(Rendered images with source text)
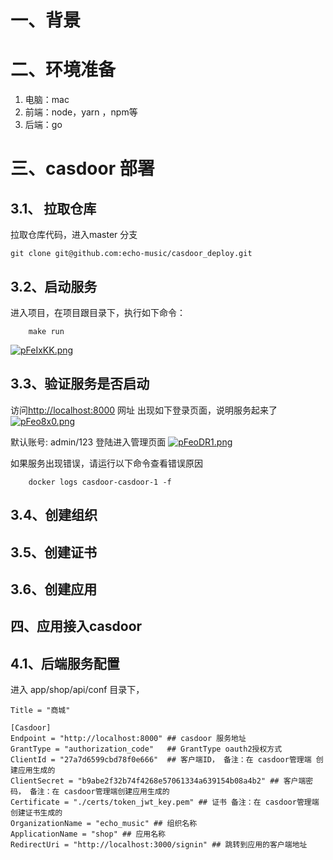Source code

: # 一、背景

# 二、环境准备
1. 电脑：mac
2. 前端：node，yarn ，npm等
3. 后端：go


# 三、casdoor 部署

## 3.1、 拉取仓库
拉取仓库代码，进入master 分支
```
git clone git@github.com:echo-music/casdoor_deploy.git
```

## 3.2、启动服务
进入项目，在项目跟目录下，执行如下命令：
```
    make run
```
[![pFeIxKK.png](https://s11.ax1x.com/2024/01/24/pFeIxKK.png)](https://imgse.com/i/pFeIxKK)


## 3.3、验证服务是否启动
访问[http://localhost:8000](http://localhost:8000) 网址
出现如下登录页面，说明服务起来了
[![pFeo8x0.png](https://s11.ax1x.com/2024/01/24/pFeo8x0.png)](https://imgse.com/i/pFeo8x0)

默认账号: admin/123 登陆进入管理页面
[![pFeoDR1.png](https://s11.ax1x.com/2024/01/24/pFeoDR1.png)](https://imgse.com/i/pFeoDR1)

如果服务出现错误，请运行以下命令查看错误原因
```
    docker logs casdoor-casdoor-1 -f
```

## 3.4、创建组织

## 3.5、创建证书


## 3.6、创建应用


## 四、应用接入casdoor

## 4.1、后端服务配置
进入 app/shop/api/conf 目录下，
```
Title = "商城"

[Casdoor]
Endpoint = "http://localhost:8000" ## casdoor 服务地址
GrantType = "authorization_code"   ## GrantType oauth2授权方式
ClientId = "27a7d6599cbd78f0e666"  ## 客户端ID， 备注：在 casdoor管理端 创建应用生成的
ClientSecret = "b9abe2f32b74f4268e57061334a639154b08a4b2" ## 客户端密码， 备注：在 casdoor管理端创建应用生成的
Certificate = "./certs/token_jwt_key.pem" ## 证书 备注：在 casdoor管理端 创建证书生成的
OrganizationName = "echo_music" ## 组织名称
ApplicationName = "shop" ## 应用名称
RedirectUri = "http://localhost:3000/signin" ## 跳转到应用的客户端地址

```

_Problem to solve:_ Copy out all the data above exactly as written. Skip the pictures.

_Solution to this exercise:_
Source code

: # 一、背景

# 二、环境准备
1. 电脑：mac
2. 前端：node，yarn ，npm等
3. 后端：go


# 三、casdoor 部署

## 3.1、 拉取仓库
拉取仓库代码，进入master 分支
```
git clone git@github.com:echo-music/casdoor_deploy.git
```

## 3.2、启动服务
进入项目，在项目跟目录下，执行如下命令：
```
    make run
```
[![pFeIxKK.png](https://s11.ax1x.com/2024/01/24/pFeIxKK.png)](https://imgse.com/i/pFeIxKK)


## 3.3、验证服务是否启动
访问[http://localhost:8000](http://localhost:8000) 网址
出现如下登录页面，说明服务起来了
[![pFeo8x0.png](https://s11.ax1x.com/2024/01/24/pFeo8x0.png)](https://imgse.com/i/pFeo8x0)

默认账号: admin/123 登陆进入管理页面
[![pFeoDR1.png](https://s11.ax1x.com/2024/01/24/pFeoDR1.png)](https://imgse.com/i/pFeoDR1)

如果服务出现错误，请运行以下命令查看错误原因
```
    docker logs casdoor-casdoor-1 -f
```

## 3.4、创建组织

## 3.5、创建证书


## 3.6、创建应用


## 四、应用接入casdoor

## 4.1、后端服务配置
进入 app/shop/api/conf 目录下，
```
Title = "商城"

[Casdoor]
Endpoint = "http://localhost:8000" ## casdoor 服务地址
GrantType = "authorization_code"   ## GrantType oauth2授权方式
ClientId = "27a7d6599cbd78f0e666"  ## 客户端ID， 备注：在 casdoor管理端 创建应用生成的
ClientSecret = "b9abe2f32b74f4268e57061334a639154b08a4b2" ## 客户端密码， 备注：在 casdoor管理端创建应用生成的
Certificate = "./certs/token_jwt_key.pem" ## 证书 备注：在 casdoor管理端 创建证书生成的
OrganizationName = "echo_music" ## 组织名称
ApplicationName = "shop" ## 应用名称
RedirectUri = "http://localhost:3000/signin" ## 跳转到应用的客户端地址

```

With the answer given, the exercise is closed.